#### The data:
****************************************

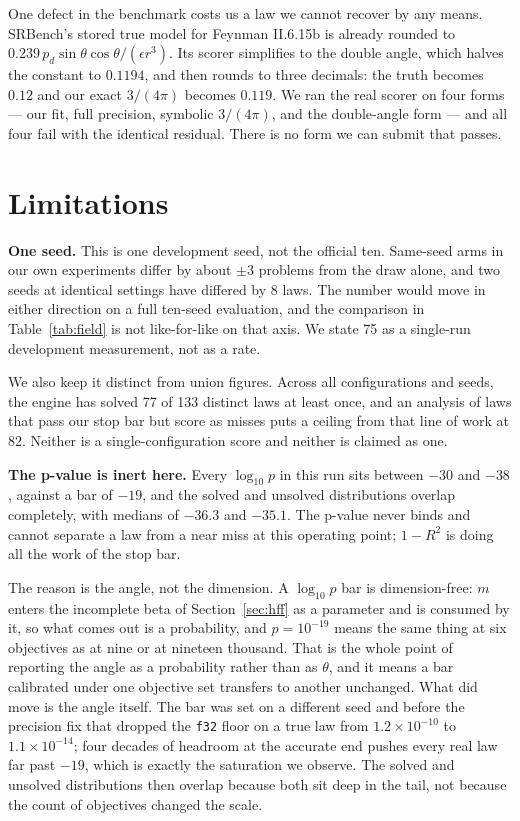 \documentclass[11pt,a4paper]{article}
\begin{document}
One defect in the benchmark costs us a law we cannot
recover by any means. SRBench's stored true model for Feynman II.6.15b is already
rounded to $0.239\, p_d \sin\theta\cos\theta / (\epsilon r^3)$. Its scorer
simplifies to the double angle, which halves the constant to $0.1194$, and then
rounds to three decimals: the truth becomes $0.12$ and our exact $3/(4\pi)$
becomes $0.119$. We ran the real scorer on four forms --- our fit, full precision,
symbolic $3/(4\pi)$, and the double-angle form --- and all four fail with the
identical residual. There is no form we can submit that passes.

\section{Limitations}
\label{sec:limits}

\textbf{One seed.} This is one development seed, not the official ten. Same-seed
arms in our own experiments differ by about $\pm3$ problems from the draw alone,
and two seeds at identical settings have differed by 8 laws. The number would
move in either direction on a full ten-seed evaluation, and the comparison in
Table~\ref{tab:field} is not like-for-like on that axis. We state 75 as a
single-run development measurement, not as a rate.

We also keep it distinct from union figures. Across all configurations and seeds,
the engine has solved 77 of 133 distinct laws at least once, and an analysis of
laws that pass our stop bar but score as misses puts a ceiling from that line of
work at 82. Neither is a single-configuration score and neither is claimed as
one.

\textbf{The p-value is inert here.} Every $\log_{10} p$ in this run sits between
$-30$ and $-38$, against a bar of $-19$, and the solved and unsolved distributions
overlap completely, with medians of $-36.3$ and $-35.1$. The p-value never binds
and cannot separate a law from a near miss at this operating point; $1 - R^2$ is
doing all the work of the stop bar.

The reason is the angle, not the dimension. A $\log_{10} p$ bar is
dimension-free: $m$ enters the incomplete beta of Section~\ref{sec:hff} as a
parameter and is consumed by it, so what comes out is a probability, and $p =
10^{-19}$ means the same thing at six objectives as at nine or at nineteen
thousand. That is the whole point of reporting the angle as a probability rather
than as $\theta$, and it means a bar calibrated under one objective set
transfers to another unchanged. What did move is the angle itself. The bar was
set on a different seed and before the precision fix that dropped the
\texttt{f32} floor on a true law from $1.2\times10^{-10}$ to
$1.1\times10^{-14}$; four decades of headroom at the accurate end pushes every
real law far past $-19$, which is exactly the saturation we observe. The
solved and unsolved distributions then overlap because both sit deep in the tail,
not because the count of objectives changed the scale.
\end{document}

****************************************

#### To do:
What is the number of lines in the listing above that contain the word "probability"? Reply with that number alone.

#### Answer to this task:
2